En toute rigueur, l’oubli dans lequel est tombé Franz Reichelt est relatif : Robert Bober, dans Par instants, la vie n’est pas sûre, et Hélène Gaudy, dans Un monde sans rivage, lui ont récemment consacré des pages superbes, et le poète Alexis Bernaut a même fait de lui une figure centrale de son magnifique recueil Au matin suspendu (que je n’ai hélas découvert qu’après l’achèvement de mon roman). Cela étant dit, oui, je vois très volontiers dans l’écriture le lieu d’une mise en lumière de l’obscur ou de l’oublié, à condition toutefois de ne pas concevoir cette mise en lumière comme étant l’apanage de la littérature et encore moins comme étant d’ordre magique, surnaturel ou sacré, ainsi que le suggèrent plusieurs écrivains qui, croyants ou non, conçoivent manifestement leur activité sur le modèle de la rédemption chrétienne. Il me semble que si l’écriture permet d’arracher quelque chose ou plutôt quelqu’un à l’oubli et à la mort, c’est au même titre que le langage quotidien, quand nous parlons entre nous de nos disparus – certes, l’écriture le fait de manière plus durable (mais encore faut-il que l’œuvre dure elle-même…) et sans doute avec un peu plus de force, parce qu’elle rend les mots plus intenses et parce qu’elle cherche par excellence dans la mort « l’aliment de la lumière inépuisable », comme disait Jaccottet, mais je ne crois pas en une différence de nature entre la langue littéraire et les mots de tous les jours, qui prennent eux aussi la charge la mémoire. Reste que c’est sans doute une illusion nécessaire et féconde que de penser pouvoir, par l’écriture, sauver réellement ce qui n’est plus. Écrire, c’est peut-être même s’abandonner à cette illusion, et dans le même temps tâcher de s’en défaire.
Ce qui ne manque également pas de frapper dans Les Envolés, c’est combien, à travers la figure de Franz Reichelt, vous vous attachez à dresser le portrait d’une période de l’histoire de France, à savoir la Belle époque. De fait, l’immigré autrichien se retrouve pris au cœur d’une ère où les inventions se multiplient, où la conquête des espaces aériens devient tangible et où, de Blériot à lui-même, le tailleur participe de cette soif d’innovations.
Cependant, loin de réduire ces « vaillants pionniers qui avaient si bien mérité de la patrie » à un simple panégyrique, Les Envolés propose de ces hommes « morts au champ d’honneur du progrès » comme une contre-histoire : depuis les échecs et les tentatives malheureuses, ne s’agit-il pas pour vous, dans votre roman, d’offrir, du mot de Walter Benjamin, une histoire à rebrousse-poil, comme l’envers d’une histoire dite officielle ?
Absolument.

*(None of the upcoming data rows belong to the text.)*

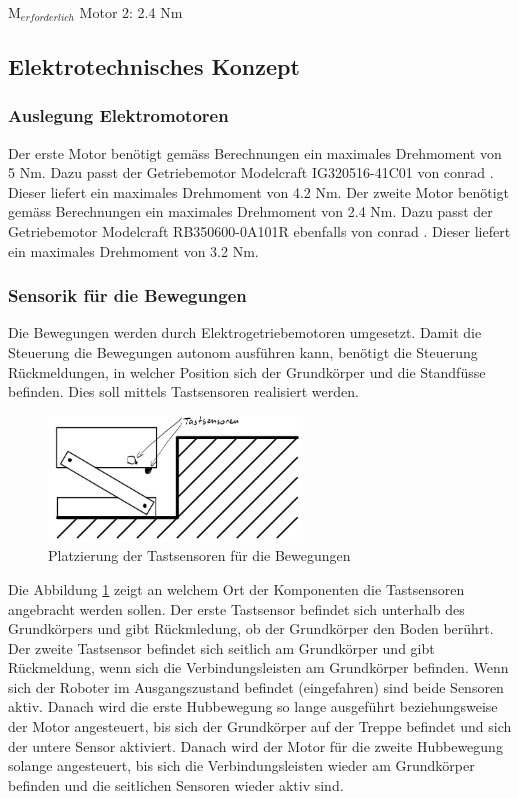 M$_{erforderlich}$ Motor 2: 2.4 Nm

\newpage
\subsection{Elektrotechnisches Konzept}
\subsubsection{Auslegung Elektromotoren}
Der erste Motor benötigt gemäss Berechnungen ein maximales Drehmoment von 5 Nm. Dazu passt der Getriebemotor Modelcraft IG320516-41C01 von conrad \cite{Getriebemotor1}. Dieser liefert ein maximales Drehmoment von 4.2 Nm. 
Der zweite Motor benötigt gemäss Berechnungen ein maximales Drehmoment von 2.4 Nm. Dazu passt der Getriebemotor Modelcraft RB350600-0A101R ebenfalls von conrad \cite{Getriebemotor2}. Dieser liefert ein maximales Drehmoment von 3.2 Nm.

\subsubsection{Sensorik für die Bewegungen}
Die Bewegungen werden durch Elektrogetriebemotoren umgesetzt. Damit die Steuerung die Bewegungen autonom ausführen kann, benötigt die Steuerung Rückmeldungen, in welcher Position sich der Grundkörper und die Standfüsse befinden. Dies soll mittels Tastsensoren realisiert werden.

\begin{figure}[h]
  \includegraphics[width=0.6\textwidth]{img/Treppensteigen/Sensoren_Treppensteigen2.png}
  \centering
  \caption{Platzierung der Tastsensoren für die Bewegungen}
  \label{fig2}
\end{figure}

Die Abbildung \ref{fig2} zeigt an welchem Ort der Komponenten die Tastsensoren angebracht werden sollen. Der erste Tastsensor befindet sich unterhalb des Grundkörpers und gibt Rückmledung, ob der Grundkörper den Boden berührt. Der zweite Tastsensor befindet sich seitlich am Grundkörper und gibt Rückmeldung, wenn sich die Verbindungsleisten am Grundkörper befinden. Wenn sich der Roboter im Ausgangszustand befindet (eingefahren) sind beide Sensoren aktiv. Danach wird die erste Hubbewegung so lange ausgeführt beziehungsweise der Motor angesteuert, bis sich der Grundkörper auf der Treppe befindet und sich der untere Sensor aktiviert. Danach wird der Motor für die zweite  Hubbewegung solange angesteuert, bis sich die Verbindungsleisten wieder am Grundkörper befinden und die seitlichen Sensoren wieder aktiv sind.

Mais cette contre-histoire est plus exactement, pour reprendre le mot que vous employez, un contre-panégyrique : en contexte, les deux citations que vous empruntez au texte sont, bien sûr, frappées d’ironie. Loin de moi l’idée de nier la grandeur de l’histoire de l’aviation, qu’on présente souvent, non sans raison, comme une véritable épopée, avec ses héros et ses hauts faits ; mais ce qui m’a intéressé dans cette petite page de cette grande histoire (en l’occurrence les tentatives, dans les années 1910, pour mettre au point un parachute destiné aux aviateurs), c’est qu’elle convoque une figure saisissante d’anti-héros : un homme battu d’avance, inventeur malheureux d’un parachute dont tout le monde lui avait dit qu’il ne pouvait pas fonctionner (il était, notamment, beaucoup trop petit), mais qui adresse un grand sourire à la caméra avant d’aller sauter. Bref, un perdant magnifique, un peu à l’image de son époque, qui court elle-même à sa perte sans en avoir conscience puisque l’épisode se situe deux ans seulement avant la Première Guerre mondiale.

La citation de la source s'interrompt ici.